Sabo wird in Gummersbach rund ein Viertel der Stellen abbauen. Dies gab das Unternehmen gestern am frühen Abend bekannt. Der Standort selbst soll erhalten bleiben. Im Gegenteil dient die Personalmaßnahme der eingeschlagenen Restrukturierung.
Wie die Sabo-Geschäftsführung ihre Belegschaft am Stammsitz Gummersbach gestern Nachmittag auf einer Personalversammlung informierte, sollen 30 der dort angesiedelten120 Stellen sozialverträglich abgebaut werden.
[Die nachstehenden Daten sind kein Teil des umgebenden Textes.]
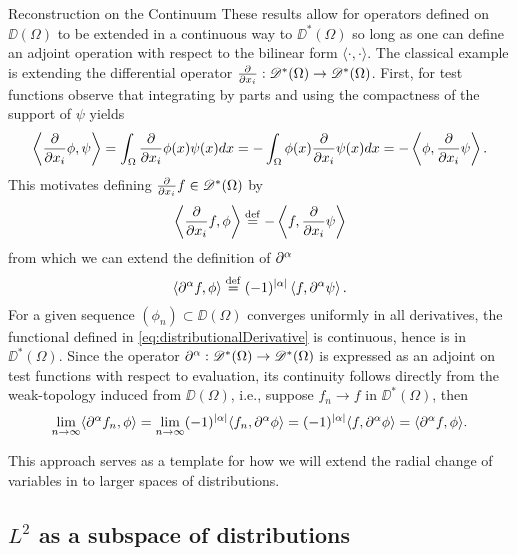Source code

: \begin{chapter}{Reconstruction on the Continuum}
These results allow for operators defined on $\DD(\Omega)$ to be extended in a continuous way to $\DD^*(\Omega)$ so long as one can define an adjoint operation with respect to the bilinear form $\langle \cdot,\cdot \rangle$.
The classical example is extending the differential operator $\frac{\partial}{\partial x_i}:\mathscr D^*(\Omega) \to \mathscr D^*(\Omega)$. 
First, for test functions observe that integrating by parts and using the compactness of the support of $\psi$ yields
\begin{equation}
  \left\langle \frac{\partial}{\partial x_i} \phi,\psi \right\rangle = \int_{\Omega} \frac{\partial}{\partial x_i} \phi(x) \psi(x) dx = - \int_{\Omega}\phi(x) \frac{\partial}{\partial x_i} \psi(x)dx =- \left\langle \phi, \frac{\partial}{\partial x_i} \psi\right\rangle.
\end{equation}
This motivates defining $\frac{\partial}{\partial x_i} f \in \mathscr D^*(\Omega)$ by
\begin{equation}
  \left\langle \frac{\partial}{\partial x_i} f, \phi \right\rangle 
    \stackrel{\rm def}{=}  - \left\langle f, \frac{\partial}{\partial x_i} \psi\right\rangle
\end{equation}
from which we can extend the definition of $\partial^\alpha$
\begin{equation}\label{eq:distributionalDerivative}
  \left\langle \partial^\alpha f, \phi \right\rangle 
    \stackrel{\rm def}{=}  (-1)^{|\alpha|} \left\langle f, \partial^\alpha \psi\right\rangle.
\end{equation}
For a given sequence $(\phi_n)\subset \DD(\Omega)$ converges uniformly in all derivatives, the functional defined in \eqref{eq:distributionalDerivative} is continuous, hence is in $\DD^*(\Omega)$.
Since the operator $\partial^\alpha:\mathscr D^*(\Omega)\to\mathscr D^*(\Omega)$ is expressed as an adjoint on test functions with respect to evaluation, its continuity follows directly from the weak-topology induced from $\DD(\Omega)$, i.e., suppose $f_n \to f$ in $\DD^*(\Omega)$, then
\begin{align}
  \lim_{n\to \infty}\langle \partial^{\alpha}f_n, \phi\rangle 
  = \lim_{n\to\infty}(-1)^{|\alpha|} \langle f_n,\partial^{\alpha}\phi\rangle
  = (-1)^{|\alpha|} \langle f,\partial^{\alpha}\phi\rangle
  = \langle \partial^{\alpha}f, \phi\rangle.
\end{align}

This approach serves as a template for how we will extend the radial change of variables in  to larger spaces of distributions.

\subsection{$L^2$ as a subspace of distributions}


\end{chapter}
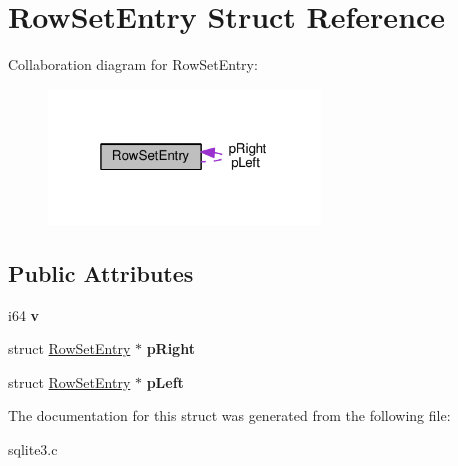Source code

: \hypertarget{structRowSetEntry}{}\section{Row\+Set\+Entry Struct Reference}
\label{structRowSetEntry}


Collaboration diagram for Row\+Set\+Entry\+:\nopagebreak
\begin{figure}[H]
\begin{center}
\leavevmode
\includegraphics[width=205pt]{structRowSetEntry__coll__graph}
\end{center}
\end{figure}
\subsection*{Public Attributes}
\begin{DoxyCompactItemize}
\item 
i64 {\bfseries v}\hypertarget{structRowSetEntry_ac72670935246f1bff5e4d96703574071}{}\label{structRowSetEntry_ac72670935246f1bff5e4d96703574071}

\item 
struct \hyperlink{structRowSetEntry}{Row\+Set\+Entry} $\ast$ {\bfseries p\+Right}\hypertarget{structRowSetEntry_ac39c09525dd24f42af522587d1bc5026}{}\label{structRowSetEntry_ac39c09525dd24f42af522587d1bc5026}

\item 
struct \hyperlink{structRowSetEntry}{Row\+Set\+Entry} $\ast$ {\bfseries p\+Left}\hypertarget{structRowSetEntry_a59365203c30ce782ae38e534c90db14b}{}\label{structRowSetEntry_a59365203c30ce782ae38e534c90db14b}

\end{DoxyCompactItemize}


The documentation for this struct was generated from the following file\+:\begin{DoxyCompactItemize}
\item 
sqlite3.\+c\end{DoxyCompactItemize}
Sabo hat zu diesem Zweck eine Transfergesellschaft gegründet, in der die betroffenen Mitarbeiter, die ausnahmslos aus dem Back-Office, der Verwaltung und zum Teil der Produktion stammen, ab Januar 2021 noch neun bis zwölf Monate lang übergangsweise beschäftitgt werden können. Man habe sich die Entscheidung nicht leicht gemacht, hieß es aus Gummersbach. Aber ohne diese Personalmaßnahme wäre die angestrebte Restrukturierung des Unternehmens nicht zu bewerkstelligen gewesen.
Ja zum Standort
Am Standort selbst will die von der neuen Sabo-Mutter Mutares eingesetzte Geschäftsleitung festhalten. Dies unterstreicht man auch durch die Tatsache, dass man für die dort verbleibenden Mitarbeiter gemeinsam mit der IG-Metall einen Tarifvertrag abgeschlossen hat. Sowohl die Vertreter der Gewerkschaft, als auch ein Großteil der Sabo-Belegschaft hätten den gestern bekannt gegebenen sozialverträglichen Stellenabbau daher auch weitestgehend einvernehmlich hingenommen.
Restrukturierung geht weiter
Einzahlen soll der Stellen- und damit Kostenabbau auf die Restrukturierung von Sabo. Demnach sei dieser Schritt im Zuge der weiteren Planungen für das mittelständische Unternehmen unumgänglich. „Wir hatten seit der Übernahme durch Mutares einen guten Start und verzeichnen ein Umsatzplus im Vergleich zum Vorjahr. Nichtsdestotrotz ist ein Stellenabbau aufgrund der weiterhin wirtschaftlich sehr herausfordernden Situation unumgänglich“ erläutert Fatmir Veselaj, der von Mutares bei Sabo eingesetzte Geschäftsführer. „Unser vor 100 Tagen eingeleitetes umfangreiches Turnaround-Konzept sieht neben dem Stellenabbau eine signifikante Gemeinkostenreduktion vor, die weitestgehend abgeschlossen ist. Durch die Personal- und Gemeinkostenreduktion bilden wir die Basis für unsere sehr ambitionierten Wachstumsziele. Wir schaffen es zudem, den Standort Gummersbach zu sichern, was für uns von Beginn an von höchster Priorität war“, versicherte er.
Vertriebsmannschaft bleibt
Nicht betroffen von dem personellen Einschnitt ist der Vertrieb. Im Gegenteil soll gerade dieser ebenso wie die Neuheitenentwicklung und die Digitalisierung weiter gestärkt werden. "Alles, was Fact to the Customer ist, bleibt", unterstreicht Peter Nortmann, bei Sabo zuständig für Marketing und Vertrieb, gegenüber Motorist . Die durch die Personalreduktion frei werdenden Gelder wolle man vielmehr "in die richtigen Dinge investieren". Dazu zählt neben einer deutlich verschlankten Organisation am Standort Gummersbach die Entwicklung neuer Produkte, insbesondere im Akkubereich. Bereits im März kommen demnach neue Handhelds in den Handel. Auch die Internationalisierung steht weiter oben auf der Agenda. Vor allem in Frankreich, Italien und Polen sei das Interesse von Händlern und Distributoren an der Marke Sabo in den letzten Wochen deutlich gestiegen, so Nortmann.